» Required action
Quote the records below word for word, please, from the very first line through the one that contains "Prefect’s orchestration engine", and nothing beyond it.
[Start of Attachment]
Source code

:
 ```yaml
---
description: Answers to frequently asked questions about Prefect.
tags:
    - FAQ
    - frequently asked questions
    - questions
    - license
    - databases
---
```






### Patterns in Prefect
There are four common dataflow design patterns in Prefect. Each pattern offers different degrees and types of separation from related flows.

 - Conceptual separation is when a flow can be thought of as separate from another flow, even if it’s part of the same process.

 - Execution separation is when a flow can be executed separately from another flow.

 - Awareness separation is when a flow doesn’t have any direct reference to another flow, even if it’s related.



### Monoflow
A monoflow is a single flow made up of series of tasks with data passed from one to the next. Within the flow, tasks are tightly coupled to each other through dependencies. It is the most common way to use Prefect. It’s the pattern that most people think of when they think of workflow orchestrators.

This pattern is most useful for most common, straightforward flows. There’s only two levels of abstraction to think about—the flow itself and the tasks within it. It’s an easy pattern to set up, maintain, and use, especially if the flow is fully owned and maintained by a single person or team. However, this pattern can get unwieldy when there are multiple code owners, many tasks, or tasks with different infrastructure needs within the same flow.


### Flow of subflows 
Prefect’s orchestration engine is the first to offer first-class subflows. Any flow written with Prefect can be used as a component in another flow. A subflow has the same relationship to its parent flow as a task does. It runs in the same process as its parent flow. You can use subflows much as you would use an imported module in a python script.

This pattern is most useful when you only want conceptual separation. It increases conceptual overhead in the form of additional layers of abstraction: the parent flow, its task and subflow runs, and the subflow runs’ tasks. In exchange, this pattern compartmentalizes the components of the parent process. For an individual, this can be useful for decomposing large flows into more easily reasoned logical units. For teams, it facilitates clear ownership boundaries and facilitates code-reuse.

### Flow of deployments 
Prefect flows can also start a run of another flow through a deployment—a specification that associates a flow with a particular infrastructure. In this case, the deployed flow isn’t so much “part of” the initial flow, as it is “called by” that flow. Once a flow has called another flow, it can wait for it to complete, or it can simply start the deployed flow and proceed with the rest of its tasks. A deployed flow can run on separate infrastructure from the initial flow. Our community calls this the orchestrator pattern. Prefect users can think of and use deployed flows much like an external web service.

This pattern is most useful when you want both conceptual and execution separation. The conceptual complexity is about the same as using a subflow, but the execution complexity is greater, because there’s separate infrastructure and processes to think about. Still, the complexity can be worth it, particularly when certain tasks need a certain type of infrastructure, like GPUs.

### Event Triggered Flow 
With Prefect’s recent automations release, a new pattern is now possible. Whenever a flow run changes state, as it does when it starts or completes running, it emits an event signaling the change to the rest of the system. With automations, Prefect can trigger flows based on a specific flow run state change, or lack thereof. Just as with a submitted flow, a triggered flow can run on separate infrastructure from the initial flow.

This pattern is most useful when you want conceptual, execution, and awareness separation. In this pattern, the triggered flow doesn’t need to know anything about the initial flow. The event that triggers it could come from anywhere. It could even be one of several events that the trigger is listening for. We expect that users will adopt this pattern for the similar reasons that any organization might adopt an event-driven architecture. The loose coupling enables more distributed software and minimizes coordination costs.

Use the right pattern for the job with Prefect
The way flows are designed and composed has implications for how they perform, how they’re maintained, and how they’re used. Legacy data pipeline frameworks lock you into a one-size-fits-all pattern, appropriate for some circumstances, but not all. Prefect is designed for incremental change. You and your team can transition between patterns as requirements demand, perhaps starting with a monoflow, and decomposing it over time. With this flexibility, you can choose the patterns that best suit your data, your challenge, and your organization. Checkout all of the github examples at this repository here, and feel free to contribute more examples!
[End of Attachment]
» Answer below
Source code

:
 ```yaml
---
description: Answers to frequently asked questions about Prefect.
tags:
    - FAQ
    - frequently asked questions
    - questions
    - license
    - databases
---
```






### Patterns in Prefect
There are four common dataflow design patterns in Prefect. Each pattern offers different degrees and types of separation from related flows.

 - Conceptual separation is when a flow can be thought of as separate from another flow, even if it’s part of the same process.

 - Execution separation is when a flow can be executed separately from another flow.

 - Awareness separation is when a flow doesn’t have any direct reference to another flow, even if it’s related.



### Monoflow
A monoflow is a single flow made up of series of tasks with data passed from one to the next. Within the flow, tasks are tightly coupled to each other through dependencies. It is the most common way to use Prefect. It’s the pattern that most people think of when they think of workflow orchestrators.

This pattern is most useful for most common, straightforward flows. There’s only two levels of abstraction to think about—the flow itself and the tasks within it. It’s an easy pattern to set up, maintain, and use, especially if the flow is fully owned and maintained by a single person or team. However, this pattern can get unwieldy when there are multiple code owners, many tasks, or tasks with different infrastructure needs within the same flow.


### Flow of subflows 
Prefect’s orchestration engine is the first to offer first-class subflows. Any flow written with Prefect can be used as a component in another flow. A subflow has the same relationship to its parent flow as a task does. It runs in the same process as its parent flow. You can use subflows much as you would use an imported module in a python script.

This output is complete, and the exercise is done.